Ieri mattina fuori dalla Procura di Bergamo è stato il momento della commozione per alcuni dei parenti delle vittime del Covid. In una ventina, insieme all’associazione Sereni e Sempre Uniti, si sono incontrati e abbracciati e hanno ringraziato i magistrati per il lavoro fatto fin’ora. «Per tre anni nessuno ci aveva ascoltato, mentre oggi vogliamo essere grati alla Procura di Bergamo» ha detto l’avvocata dell’associazione Consuelo Locati che nella pandemia ha perso il papà. «Per noi si riscrive la storia in questo momento. È ormai chiaro che non è stato uno tsunami improvviso e che qualcuno sarebbe dovuto intervenire».

Anche Antonella Dell’Aquila ha perso il papà nella pandemia. «È morto a Milano all’ospedale Niguarda il 6 aprile 2020. Gli era venuta la febbre alta ma dagli ospedali ci dicevano di non portarli lì perché se no non li avremmo più visti. E in effetti è stato così: quando lo hanno ricoverato non l’ho più visto. Mi hanno riconsegnato le ceneri mesi dopo».
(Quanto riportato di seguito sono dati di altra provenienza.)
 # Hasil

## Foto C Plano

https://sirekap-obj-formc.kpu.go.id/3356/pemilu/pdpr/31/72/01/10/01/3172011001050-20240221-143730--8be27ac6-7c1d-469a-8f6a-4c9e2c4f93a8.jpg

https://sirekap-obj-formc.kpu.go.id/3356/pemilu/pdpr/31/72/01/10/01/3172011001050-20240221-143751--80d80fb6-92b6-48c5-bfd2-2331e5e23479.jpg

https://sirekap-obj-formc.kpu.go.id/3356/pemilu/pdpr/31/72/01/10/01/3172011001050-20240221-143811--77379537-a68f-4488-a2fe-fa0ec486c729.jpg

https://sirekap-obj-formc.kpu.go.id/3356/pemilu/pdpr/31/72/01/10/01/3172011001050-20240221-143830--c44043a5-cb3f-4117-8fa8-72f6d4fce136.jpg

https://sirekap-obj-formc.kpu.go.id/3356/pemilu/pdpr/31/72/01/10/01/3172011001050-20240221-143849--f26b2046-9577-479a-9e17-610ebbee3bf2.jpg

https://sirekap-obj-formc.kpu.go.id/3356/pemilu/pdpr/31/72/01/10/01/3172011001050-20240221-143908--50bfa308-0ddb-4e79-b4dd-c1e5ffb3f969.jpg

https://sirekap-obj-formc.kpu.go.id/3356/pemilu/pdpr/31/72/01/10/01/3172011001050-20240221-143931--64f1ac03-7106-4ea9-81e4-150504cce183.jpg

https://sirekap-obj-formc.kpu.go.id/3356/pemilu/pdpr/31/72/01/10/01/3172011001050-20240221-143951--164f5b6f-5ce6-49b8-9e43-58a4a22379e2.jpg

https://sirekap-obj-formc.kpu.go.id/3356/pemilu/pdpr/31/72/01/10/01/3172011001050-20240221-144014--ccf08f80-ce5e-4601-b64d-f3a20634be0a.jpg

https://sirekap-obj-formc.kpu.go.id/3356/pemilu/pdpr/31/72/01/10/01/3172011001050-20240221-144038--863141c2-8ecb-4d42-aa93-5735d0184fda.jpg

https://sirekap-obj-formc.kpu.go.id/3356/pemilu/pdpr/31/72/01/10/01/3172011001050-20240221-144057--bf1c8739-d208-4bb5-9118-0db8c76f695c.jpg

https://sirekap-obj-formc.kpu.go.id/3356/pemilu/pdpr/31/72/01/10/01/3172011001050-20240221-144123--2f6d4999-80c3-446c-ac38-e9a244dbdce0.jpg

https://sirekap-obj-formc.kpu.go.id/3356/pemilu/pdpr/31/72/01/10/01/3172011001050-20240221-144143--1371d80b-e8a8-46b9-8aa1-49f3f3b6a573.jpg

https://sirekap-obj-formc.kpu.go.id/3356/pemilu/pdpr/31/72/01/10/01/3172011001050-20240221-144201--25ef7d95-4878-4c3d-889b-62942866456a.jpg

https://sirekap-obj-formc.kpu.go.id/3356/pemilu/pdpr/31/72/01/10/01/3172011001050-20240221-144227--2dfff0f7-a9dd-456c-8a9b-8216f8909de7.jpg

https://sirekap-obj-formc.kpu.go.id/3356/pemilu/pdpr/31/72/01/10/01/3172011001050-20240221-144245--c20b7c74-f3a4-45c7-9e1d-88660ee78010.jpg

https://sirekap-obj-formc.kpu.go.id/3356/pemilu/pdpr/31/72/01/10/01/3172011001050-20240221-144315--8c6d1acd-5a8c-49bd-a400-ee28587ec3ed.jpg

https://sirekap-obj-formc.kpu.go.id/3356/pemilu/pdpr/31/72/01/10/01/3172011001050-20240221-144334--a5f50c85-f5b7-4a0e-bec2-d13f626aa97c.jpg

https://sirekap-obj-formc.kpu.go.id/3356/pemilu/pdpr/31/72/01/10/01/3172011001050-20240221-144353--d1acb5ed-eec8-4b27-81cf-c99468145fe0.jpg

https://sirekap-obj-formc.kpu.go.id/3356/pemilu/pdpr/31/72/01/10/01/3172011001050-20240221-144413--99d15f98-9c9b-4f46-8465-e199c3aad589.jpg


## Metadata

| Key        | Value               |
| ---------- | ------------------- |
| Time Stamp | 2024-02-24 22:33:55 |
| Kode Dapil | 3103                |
I familiari delle vittime chiedono anzitutto verità. «Abbiamo tentato più di una volta di parlare con le istituzioni e non siamo mai stati ascoltati» dice ancora Antonella. «Anche io ho subito la perdita del mio papà» racconta Salvatore. «La commozione è grande, sono stati tre anni di dura lotta. In pochi ci hanno dato voce e ci hanno creduto». Cosa si aspetta da questa indagine e dal processo che probabilmente si aprirà? «Non voglio crocifiggere nessuno, voglio solo che se ne parli perché non ricapiti più e per dare dignità ai nostri cari».

Il procuratore di Bergamo Antonio Chiappani ha detto «la nostra scelta è stata quella di offrire tutto il materiale raccolto ad altri occhi che saranno quelli di un giudice, di un contraddittorio con i difensori perché è giusto che la ricostruzione la diano gli interessati e da tutto questo ricavare l’esperienza non solo di carattere giudiziario, ma anche scientifico e amministrativo».